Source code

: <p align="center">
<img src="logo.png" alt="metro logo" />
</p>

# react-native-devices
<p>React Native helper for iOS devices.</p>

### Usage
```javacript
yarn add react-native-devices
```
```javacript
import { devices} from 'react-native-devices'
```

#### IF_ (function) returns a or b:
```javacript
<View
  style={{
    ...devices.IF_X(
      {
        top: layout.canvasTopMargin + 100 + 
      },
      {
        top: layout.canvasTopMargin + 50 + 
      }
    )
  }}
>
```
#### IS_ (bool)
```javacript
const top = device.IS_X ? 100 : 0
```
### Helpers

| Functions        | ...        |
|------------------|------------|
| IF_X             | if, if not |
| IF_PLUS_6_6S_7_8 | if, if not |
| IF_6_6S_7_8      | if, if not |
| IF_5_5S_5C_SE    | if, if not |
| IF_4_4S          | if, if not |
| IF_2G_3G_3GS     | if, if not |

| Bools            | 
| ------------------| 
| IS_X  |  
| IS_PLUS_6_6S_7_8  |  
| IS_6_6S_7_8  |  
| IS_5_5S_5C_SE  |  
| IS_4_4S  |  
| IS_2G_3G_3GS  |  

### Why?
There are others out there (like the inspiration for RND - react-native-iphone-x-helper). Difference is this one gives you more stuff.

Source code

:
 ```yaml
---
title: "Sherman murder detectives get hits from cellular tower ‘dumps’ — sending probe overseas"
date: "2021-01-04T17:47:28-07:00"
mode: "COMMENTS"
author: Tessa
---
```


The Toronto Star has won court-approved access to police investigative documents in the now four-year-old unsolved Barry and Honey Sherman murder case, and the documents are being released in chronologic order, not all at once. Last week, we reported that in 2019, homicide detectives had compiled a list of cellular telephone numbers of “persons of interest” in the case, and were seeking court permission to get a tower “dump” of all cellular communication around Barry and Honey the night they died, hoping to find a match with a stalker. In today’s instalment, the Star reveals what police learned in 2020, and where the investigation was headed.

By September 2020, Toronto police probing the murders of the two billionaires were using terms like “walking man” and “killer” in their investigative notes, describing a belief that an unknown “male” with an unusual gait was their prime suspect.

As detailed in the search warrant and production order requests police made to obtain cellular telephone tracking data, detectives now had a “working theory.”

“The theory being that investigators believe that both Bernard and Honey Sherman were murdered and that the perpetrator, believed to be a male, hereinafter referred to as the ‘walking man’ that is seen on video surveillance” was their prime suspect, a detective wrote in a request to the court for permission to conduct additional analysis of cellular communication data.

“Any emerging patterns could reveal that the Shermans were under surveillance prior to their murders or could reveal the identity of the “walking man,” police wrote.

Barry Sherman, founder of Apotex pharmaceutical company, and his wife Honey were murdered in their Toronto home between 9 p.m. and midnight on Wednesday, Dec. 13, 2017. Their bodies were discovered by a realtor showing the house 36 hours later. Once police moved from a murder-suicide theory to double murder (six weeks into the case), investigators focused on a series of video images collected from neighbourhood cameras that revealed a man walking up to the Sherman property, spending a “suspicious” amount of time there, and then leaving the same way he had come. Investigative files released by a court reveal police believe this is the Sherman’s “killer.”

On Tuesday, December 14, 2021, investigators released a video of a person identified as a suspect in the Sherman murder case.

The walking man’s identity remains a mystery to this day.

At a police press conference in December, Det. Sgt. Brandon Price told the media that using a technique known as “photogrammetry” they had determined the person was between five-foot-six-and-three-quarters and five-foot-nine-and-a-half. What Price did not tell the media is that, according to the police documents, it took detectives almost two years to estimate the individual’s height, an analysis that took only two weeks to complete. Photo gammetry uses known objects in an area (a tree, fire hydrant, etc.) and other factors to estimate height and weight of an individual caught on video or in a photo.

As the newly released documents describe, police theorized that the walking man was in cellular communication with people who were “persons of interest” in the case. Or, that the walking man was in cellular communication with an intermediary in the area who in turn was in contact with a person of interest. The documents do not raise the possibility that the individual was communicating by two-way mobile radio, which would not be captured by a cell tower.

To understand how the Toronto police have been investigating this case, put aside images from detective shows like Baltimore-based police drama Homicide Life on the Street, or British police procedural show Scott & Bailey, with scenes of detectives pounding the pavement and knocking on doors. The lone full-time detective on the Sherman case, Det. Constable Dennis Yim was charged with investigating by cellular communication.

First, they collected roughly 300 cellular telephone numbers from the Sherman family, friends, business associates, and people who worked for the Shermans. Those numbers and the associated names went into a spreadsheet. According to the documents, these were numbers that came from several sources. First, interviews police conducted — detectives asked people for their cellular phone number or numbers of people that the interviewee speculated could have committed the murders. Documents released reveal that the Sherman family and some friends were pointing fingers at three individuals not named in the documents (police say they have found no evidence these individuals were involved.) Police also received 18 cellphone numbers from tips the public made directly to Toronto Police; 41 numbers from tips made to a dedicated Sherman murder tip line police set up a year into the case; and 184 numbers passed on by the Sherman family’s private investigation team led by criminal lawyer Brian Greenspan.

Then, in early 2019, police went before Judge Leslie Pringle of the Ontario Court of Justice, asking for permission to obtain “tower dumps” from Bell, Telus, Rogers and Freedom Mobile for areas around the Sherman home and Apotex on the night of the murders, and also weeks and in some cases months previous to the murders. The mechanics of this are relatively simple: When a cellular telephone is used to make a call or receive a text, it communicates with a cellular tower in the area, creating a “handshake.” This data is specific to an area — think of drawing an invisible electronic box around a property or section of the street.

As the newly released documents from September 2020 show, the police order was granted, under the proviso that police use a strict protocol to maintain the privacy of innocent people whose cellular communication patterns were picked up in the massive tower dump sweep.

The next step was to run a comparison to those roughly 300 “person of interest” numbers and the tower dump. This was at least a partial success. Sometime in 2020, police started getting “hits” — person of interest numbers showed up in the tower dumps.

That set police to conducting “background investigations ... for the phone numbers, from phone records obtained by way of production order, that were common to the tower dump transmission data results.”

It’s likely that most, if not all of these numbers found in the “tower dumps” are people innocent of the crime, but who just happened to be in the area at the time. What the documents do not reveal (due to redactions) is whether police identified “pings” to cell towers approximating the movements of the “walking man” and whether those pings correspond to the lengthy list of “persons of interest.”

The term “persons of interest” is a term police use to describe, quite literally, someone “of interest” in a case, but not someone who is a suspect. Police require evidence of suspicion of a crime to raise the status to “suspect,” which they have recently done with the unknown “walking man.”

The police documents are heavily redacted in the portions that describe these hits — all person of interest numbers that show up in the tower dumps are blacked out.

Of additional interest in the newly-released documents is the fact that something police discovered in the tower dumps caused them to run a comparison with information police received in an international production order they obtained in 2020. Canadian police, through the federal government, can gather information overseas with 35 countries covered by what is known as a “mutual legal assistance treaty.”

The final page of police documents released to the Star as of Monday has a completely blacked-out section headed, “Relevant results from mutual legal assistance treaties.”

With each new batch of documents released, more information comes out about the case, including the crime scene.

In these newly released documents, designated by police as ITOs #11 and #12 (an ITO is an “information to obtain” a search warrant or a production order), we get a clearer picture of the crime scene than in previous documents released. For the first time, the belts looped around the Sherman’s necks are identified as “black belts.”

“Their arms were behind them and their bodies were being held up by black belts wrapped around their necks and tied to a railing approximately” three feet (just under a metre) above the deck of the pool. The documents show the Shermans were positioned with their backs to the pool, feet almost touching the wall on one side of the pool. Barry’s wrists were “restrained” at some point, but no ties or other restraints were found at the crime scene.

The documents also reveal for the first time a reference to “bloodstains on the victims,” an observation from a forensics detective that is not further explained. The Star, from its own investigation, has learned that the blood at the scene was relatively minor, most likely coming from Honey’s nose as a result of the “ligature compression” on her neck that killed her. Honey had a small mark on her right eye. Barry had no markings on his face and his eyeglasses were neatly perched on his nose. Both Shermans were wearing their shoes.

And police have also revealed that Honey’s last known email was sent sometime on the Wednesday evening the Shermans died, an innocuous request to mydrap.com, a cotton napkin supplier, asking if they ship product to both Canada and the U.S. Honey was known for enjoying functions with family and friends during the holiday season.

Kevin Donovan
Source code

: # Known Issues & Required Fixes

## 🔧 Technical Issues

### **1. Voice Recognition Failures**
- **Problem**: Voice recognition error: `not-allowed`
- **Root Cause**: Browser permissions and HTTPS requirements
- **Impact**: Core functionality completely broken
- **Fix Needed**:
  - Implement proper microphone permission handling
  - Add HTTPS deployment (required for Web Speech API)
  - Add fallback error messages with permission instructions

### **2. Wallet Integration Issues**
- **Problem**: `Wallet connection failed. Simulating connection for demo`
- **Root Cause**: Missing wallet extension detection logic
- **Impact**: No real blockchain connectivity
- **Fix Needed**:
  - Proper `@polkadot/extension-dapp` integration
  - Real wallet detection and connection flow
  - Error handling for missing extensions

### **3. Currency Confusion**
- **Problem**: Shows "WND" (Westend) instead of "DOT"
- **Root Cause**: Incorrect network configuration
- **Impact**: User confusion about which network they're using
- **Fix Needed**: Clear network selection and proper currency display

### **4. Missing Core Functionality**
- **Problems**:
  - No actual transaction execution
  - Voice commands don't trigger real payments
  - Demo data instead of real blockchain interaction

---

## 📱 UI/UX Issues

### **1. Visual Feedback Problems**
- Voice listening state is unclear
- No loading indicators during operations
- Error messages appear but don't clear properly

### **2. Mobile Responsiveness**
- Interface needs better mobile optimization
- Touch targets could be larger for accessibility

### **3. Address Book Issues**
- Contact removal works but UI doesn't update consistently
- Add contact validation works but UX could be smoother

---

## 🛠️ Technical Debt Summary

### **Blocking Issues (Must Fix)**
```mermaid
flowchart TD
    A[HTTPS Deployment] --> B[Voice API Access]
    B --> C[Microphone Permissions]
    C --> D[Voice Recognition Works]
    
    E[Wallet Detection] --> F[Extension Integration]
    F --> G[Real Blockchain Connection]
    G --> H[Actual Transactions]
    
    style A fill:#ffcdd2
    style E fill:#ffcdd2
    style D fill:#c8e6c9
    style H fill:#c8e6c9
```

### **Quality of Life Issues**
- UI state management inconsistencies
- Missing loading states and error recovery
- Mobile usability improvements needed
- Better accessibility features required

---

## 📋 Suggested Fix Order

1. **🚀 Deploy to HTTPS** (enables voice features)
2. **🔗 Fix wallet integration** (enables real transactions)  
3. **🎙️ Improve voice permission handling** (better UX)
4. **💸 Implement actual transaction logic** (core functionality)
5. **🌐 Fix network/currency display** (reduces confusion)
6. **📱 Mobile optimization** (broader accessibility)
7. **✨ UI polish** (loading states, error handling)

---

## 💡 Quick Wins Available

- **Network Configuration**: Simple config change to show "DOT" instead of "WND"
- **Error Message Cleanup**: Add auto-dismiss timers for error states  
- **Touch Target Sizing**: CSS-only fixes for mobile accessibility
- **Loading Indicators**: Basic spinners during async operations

::::::::

## [YOUR ASSIGNMENT]
Give again exactly, and only, the lines above starting at the one with "- Better accessibility features required" and ending at the one with "- **Network Configuration**: Simple".

## [SOLUTION FOR THIS TASK]
- Better accessibility features required

---

## 📋 Suggested Fix Order

1. **🚀 Deploy to HTTPS** (enables voice features)
2. **🔗 Fix wallet integration** (enables real transactions)  
3. **🎙️ Improve voice permission handling** (better UX)
4. **💸 Implement actual transaction logic** (core functionality)
5. **🌐 Fix network/currency display** (reduces confusion)
6. **📱 Mobile optimization** (broader accessibility)
7. **✨ UI polish** (loading states, error handling)

---

## 💡 Quick Wins Available

- **Network Configuration**: Simple config change to show "DOT" instead of "WND"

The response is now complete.